In a span of two minutes, the judge read and verified the verdicts: Guilty on all counts. Sentencing may not come for a while yet, but former Minneapolis police officer Derek Chauvin has been convicted of second-degree murder, third-degree murder, and second-degree manslaughter for his actions in the death of George Floyd last spring.

This is good news, and it stands in such sharp contrast to the conclusion of similar cases over the past decade. Eric Garner was killed by police in New York City in 2014, crying that he could not breathe, recorded on soon-to-be-viral video, and his death never saw real justice. Floyd's death was an ugly echo of Garner's six years later, but his killer — his murderer, we may now legally say — has been duly convicted in a court of law. The decision won't restore Floyd to his family, but it is a closer approximation of justice than families like Garner's ever received.

That contrast is instructive. On the side of hope, there is the sheer fact of the verdict. It says police officers are not above the law, that kneeling on a distraught, unarmed man's back until he is dead is felony assault even when the perpetrator is a cop, that the uniform does not magically exempt police from the moral and legal standards of the communities they patrol. It was facilitated by a county attorney's office willing to aggressively prosecute a cop and by a police chief who testified against his own former officer, breaking the "blue wall of silence."

But the echo still pealed, and the verdict wasn't certain. For all the marches and petitions and legislation, those six years didn't bring enough change to forestall Floyd's murder, and Chauvin's conviction was far from guaranteed. I didn't expect it myself (not for second-degree murder, anyway) because the restraint Chauvin used was explicitly permitted by the Minneapolis Police Department at the time. In fact, I still wonder if there's a chance Chauvin could escape some or all of these convictions on appeal. (The judge in the case does too.)

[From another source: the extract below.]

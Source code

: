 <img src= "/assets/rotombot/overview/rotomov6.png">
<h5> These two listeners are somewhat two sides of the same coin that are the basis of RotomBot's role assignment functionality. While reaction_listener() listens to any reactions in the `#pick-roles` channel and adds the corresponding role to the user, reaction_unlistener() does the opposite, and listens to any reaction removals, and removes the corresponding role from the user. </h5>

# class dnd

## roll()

So what happens now? Here in the Twin Cities, maybe we can finally untense our shoulders. There has been a sense of battening down the hatches in recent weeks. The closest police station to my house is ringed with barricades and razor wire. Many small businesses on our main commercial strip have again boarded up their windows — if indeed they ever took the plywood down. Friends have been talking about stocking up on groceries to avoid going out if there were an acquittal. The immediate response locally, in my observation, is a deep feeling of relief. The weather is warming. The pandemic is waning. The verdict is in. The lakes are lovely. Can we finally take a breath?

But just over a week ago, Daunte Wright was killed by a police officer in Brooklyn Center, an inner-ring suburb on the north border of Minneapolis. It's a reminder, if we needed one, that the echo can peal again if more does not change. Here too there are reasons to be hopeful, however. Floyd's death and the protests which followed have already occasioned a long list of reforms in local and state policing policy around the country. Meaningful federal-level progress has been slower, but it's also typically less important for criminal justice issues than movement at these lower levels of government.

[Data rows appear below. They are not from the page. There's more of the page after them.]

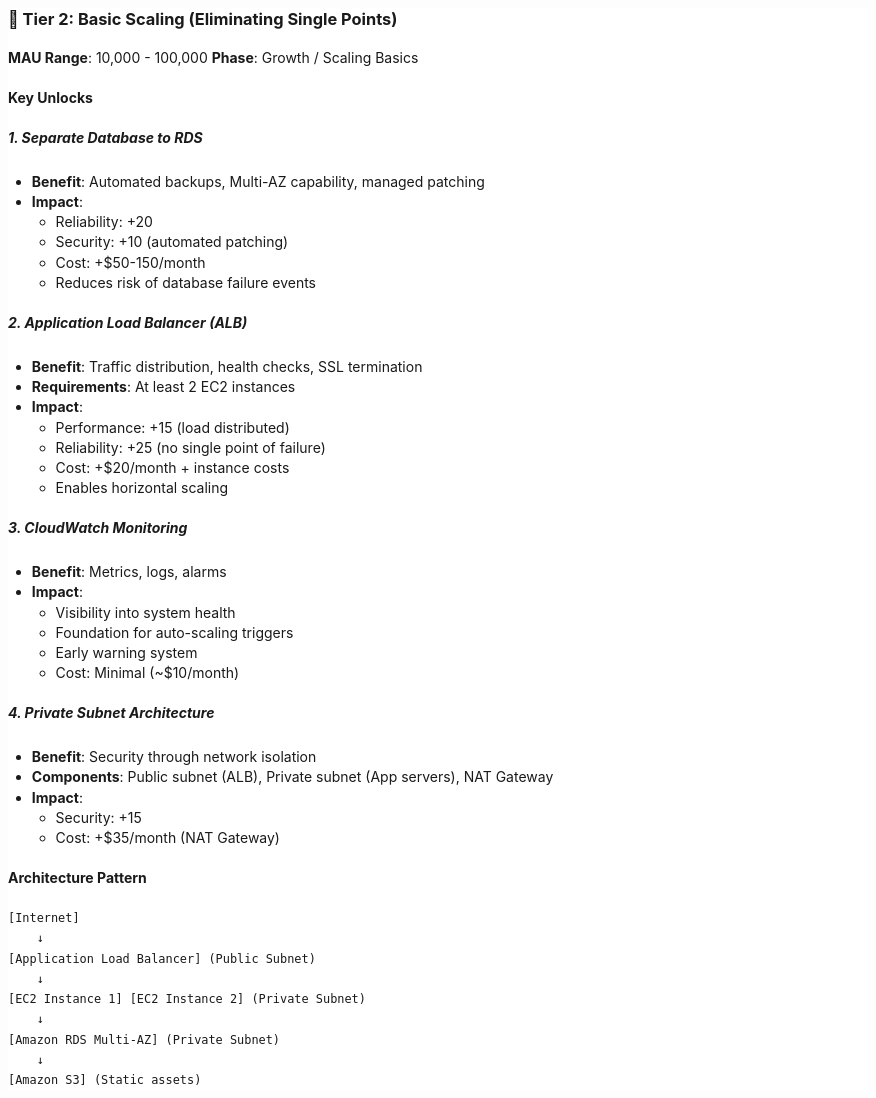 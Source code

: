 
### 🔧 Tier 2: Basic Scaling (Eliminating Single Points)
**MAU Range**: 10,000 - 100,000
**Phase**: Growth / Scaling Basics

#### Key Unlocks

##### 1. Separate Database to RDS
- **Benefit**: Automated backups, Multi-AZ capability, managed patching
- **Impact**:
  - Reliability: +20
  - Security: +10 (automated patching)
  - Cost: +$50-150/month
  - Reduces risk of database failure events

##### 2. Application Load Balancer (ALB)
- **Benefit**: Traffic distribution, health checks, SSL termination
- **Requirements**: At least 2 EC2 instances
- **Impact**:
  - Performance: +15 (load distributed)
  - Reliability: +25 (no single point of failure)
  - Cost: +$20/month + instance costs
  - Enables horizontal scaling

##### 3. CloudWatch Monitoring
- **Benefit**: Metrics, logs, alarms
- **Impact**:
  - Visibility into system health
  - Foundation for auto-scaling triggers
  - Early warning system
  - Cost: Minimal (~$10/month)

##### 4. Private Subnet Architecture
- **Benefit**: Security through network isolation
- **Components**: Public subnet (ALB), Private subnet (App servers), NAT Gateway
- **Impact**:
  - Security: +15
  - Cost: +$35/month (NAT Gateway)

#### Architecture Pattern
```
[Internet]
    ↓
[Application Load Balancer] (Public Subnet)
    ↓
[EC2 Instance 1] [EC2 Instance 2] (Private Subnet)
    ↓
[Amazon RDS Multi-AZ] (Private Subnet)
    ↓
[Amazon S3] (Static assets)
```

We've seen big shifts in the national conversation around policing, too. "Before last year, reforms such as ending no-knock raids or abolishing qualified immunity were discussed only at the fringes of public debate," wrote The Washington Post's Radley Balko earlier this month. "Today, lawmakers across the country are enacting both. In 2020, police reform, drug decriminalization, and criminal justice reform won nearly everywhere they were on the ballot. Just last week, Virginia, the capital of the former Confederacy, abolished the death penalty."

Strong majorities of Americans now support banning police chokeholds, creating a national registry for police with a history of misconduct, requiring police body cameras, ending mandatory minimum sentencing, and ending qualified immunity. That isn't solely due to Floyd's murder, but a lot has changed from just one case.

And yet it is just one case. The prosecution was right, in a way, that for all its national import, Chauvin's trial was "not about all police or all policing." This verdict might suggest caution to some otherwise reckless police officers, but it won't directly change any use-of-force policies or state laws. It will have limited value as legal precedent because qualified immunity is still with us. There is much work still to be done to curtail police brutality and misconduct of all kinds, and it will be a slow, piecemeal work, done city by city and state by state. This verdict in Minneapolis should encourage us in the task.